The family was in contact with several characters who have made their mark in the history of Quebec. His godfather Michel Chartrand, the poet Gaston Miron and the publisher Pierre Péladeau were frequent visitors, as well as their next-door neighbor, the journalist Louis Martin. A young anti-smoking activist, he managed to convince his father to give up tobacco, but his attempts to separate René Lévesque from his cigarettes failed.

The Vadeboncoeur family has spent part of the summer at a cottage at Lac Nominingue in the Laurentians, since Alain was four years old.
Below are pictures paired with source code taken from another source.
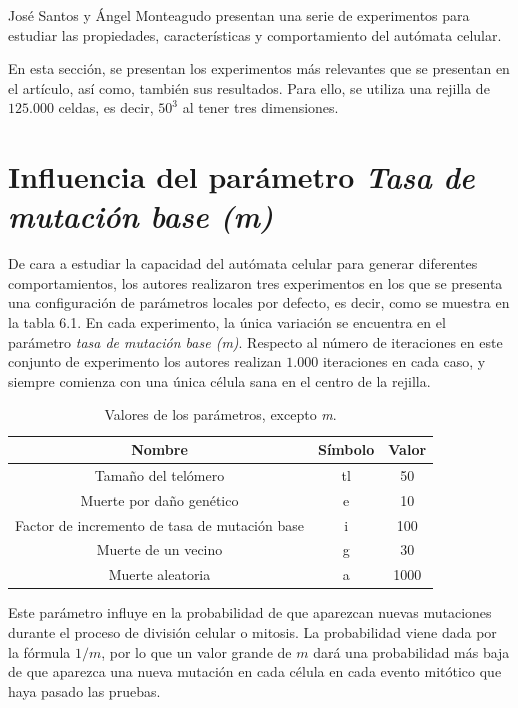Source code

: José Santos y Ángel Monteagudo presentan una serie de experimentos para estudiar
las propiedades, características y comportamiento del autómata celular.

En esta sección, se presentan los experimentos más relevantes que se presentan
en el artículo, así como, también sus resultados. Para ello, se utiliza una rejilla
de $125.000$ celdas, es decir, $50^3$ al tener tres dimensiones.

\section{Influencia del parámetro \textit{Tasa de mutación base (m)}}

De cara a estudiar la capacidad del autómata celular para generar diferentes comportamientos,
los autores realizaron tres experimentos en los que se presenta una configuración de parámetros
locales por defecto, es decir, como se muestra en la tabla 6.1. En cada experimento, la
única variación se encuentra en el parámetro \textit{tasa de mutación base (m)}. Respecto al
número de iteraciones en este conjunto de experimento los autores realizan $1.000$ iteraciones en
cada caso, y siempre comienza con una única célula sana en el centro de la rejilla.

\begin{table}[h!]
  \centering
  \caption{Valores de los parámetros, excepto \textit{m}.}
  \label{tab:table1}
  \begin{tabular}{ccc}
    \toprule
    Nombre & Símbolo & Valor\\
    \midrule
    Tamaño del telómero & tl & 50\\
    Muerte por daño genético & e & 10\\
    Factor de incremento de tasa de mutación base & i & 100\\
    Muerte de un vecino & g & 30\\
    Muerte aleatoria & a & 1000\\
    \bottomrule
  \end{tabular}
\end{table}

\clearpage

Este parámetro influye en la probabilidad de que aparezcan nuevas mutaciones durante
el proceso de división celular o mitosis. La probabilidad viene dada por la fórmula
$1/m$, por lo que un valor grande de $m$ dará una probabilidad más baja de que
aparezca una nueva mutación en cada célula en cada evento mitótico que haya pasado
las pruebas.

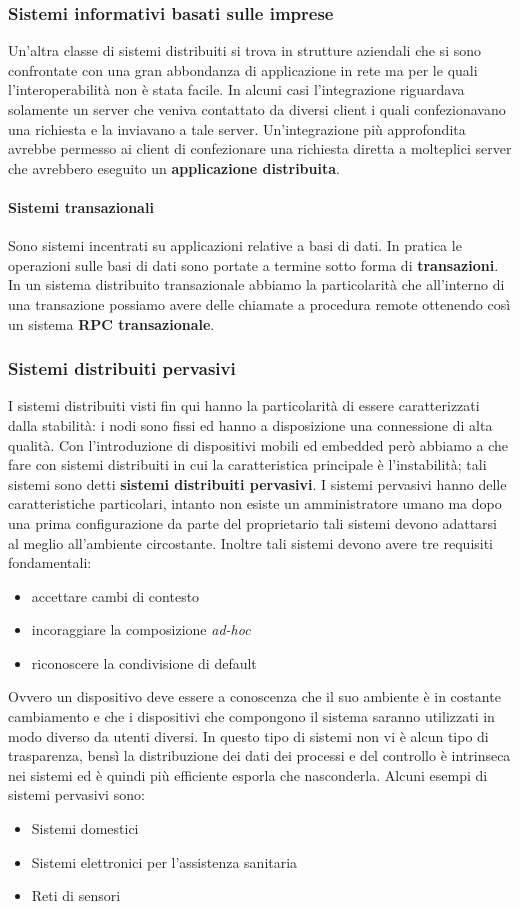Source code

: \subsubsection{Sistemi informativi basati sulle imprese}
Un'altra classe di sistemi distribuiti si trova in strutture aziendali che si sono confrontate con una gran abbondanza di applicazione in rete ma per le quali l'interoperabilità non è stata facile. In alcuni casi l'integrazione riguardava solamente un server che veniva contattato da diversi client i quali confezionavano una richiesta e la inviavano a tale server. Un'integrazione più approfondita avrebbe permesso ai client di confezionare una richiesta diretta a molteplici server che avrebbero eseguito un \textbf{applicazione distribuita}.
\paragraph{Sistemi transazionali} Sono sistemi incentrati su applicazioni relative a basi di dati. In pratica le operazioni sulle basi di dati sono portate a termine sotto forma di \textbf{transazioni}. In un sistema distribuito transazionale abbiamo la particolarità che all'interno di una transazione possiamo avere delle chiamate a procedura remote ottenendo così un sistema \textbf{RPC transazionale}.
\subsubsection{Sistemi distribuiti pervasivi}
I sistemi distribuiti visti fin qui hanno la particolarità di essere caratterizzati dalla stabilità: i nodi sono fissi ed hanno a disposizione una connessione di alta qualità. Con l'introduzione di dispositivi mobili ed embedded però abbiamo a che fare con sistemi distribuiti in cui la caratteristica principale è l'instabilità; tali sistemi sono detti \textbf{sistemi distribuiti pervasivi}. I sistemi pervasivi hanno delle caratteristiche particolari, intanto non esiste un amministratore umano ma dopo una prima configurazione da parte del proprietario tali sistemi devono adattarsi al meglio all'ambiente circostante. Inoltre tali sistemi devono avere tre requisiti fondamentali:
\begin{itemize}
\item accettare cambi di contesto
\item incoraggiare la composizione \emph{ad-hoc}
\item riconoscere la condivisione di default
\end{itemize}
Ovvero un dispositivo deve essere a conoscenza che il suo ambiente è in costante cambiamento e che i dispositivi che compongono il sistema saranno utilizzati in modo diverso da utenti diversi.
In questo tipo di sistemi non vi è alcun tipo di trasparenza, bensì la distribuzione dei dati dei processi e del controllo è intrinseca nei sistemi ed è quindi più efficiente esporla che nasconderla.
Alcuni esempi di sistemi pervasivi sono:
\begin{itemize}
\item Sistemi domestici
\item Sistemi elettronici per l'assistenza sanitaria
\item Reti di sensori
\end{itemize}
He still vacations there today.

Pierre Vadeboncoeur was a hypochondriac and did not initially encourage his son to pursue a career in medicine. For the most part, his brothers and sisters chose to work in the arts. Hesitating between mathematics and medicine, Alain picked med school at the last minute. Discouraged by the teaching style at the Faculty of Medicine at the Université de Montreal, Alain interrupted his studies to travel, came back to complete the program and discovered a passion for hospital work.

With his childhood friend Alexis Martin, Vadeboncoeur co-wrote and participated in the staging of the play Sacré Coeur (Sacred Heart), presented in 2008 by Espace libre in Montreal. The events of the play take place in the emergency room of a hospital.

Vadeboncoeur plays the piano.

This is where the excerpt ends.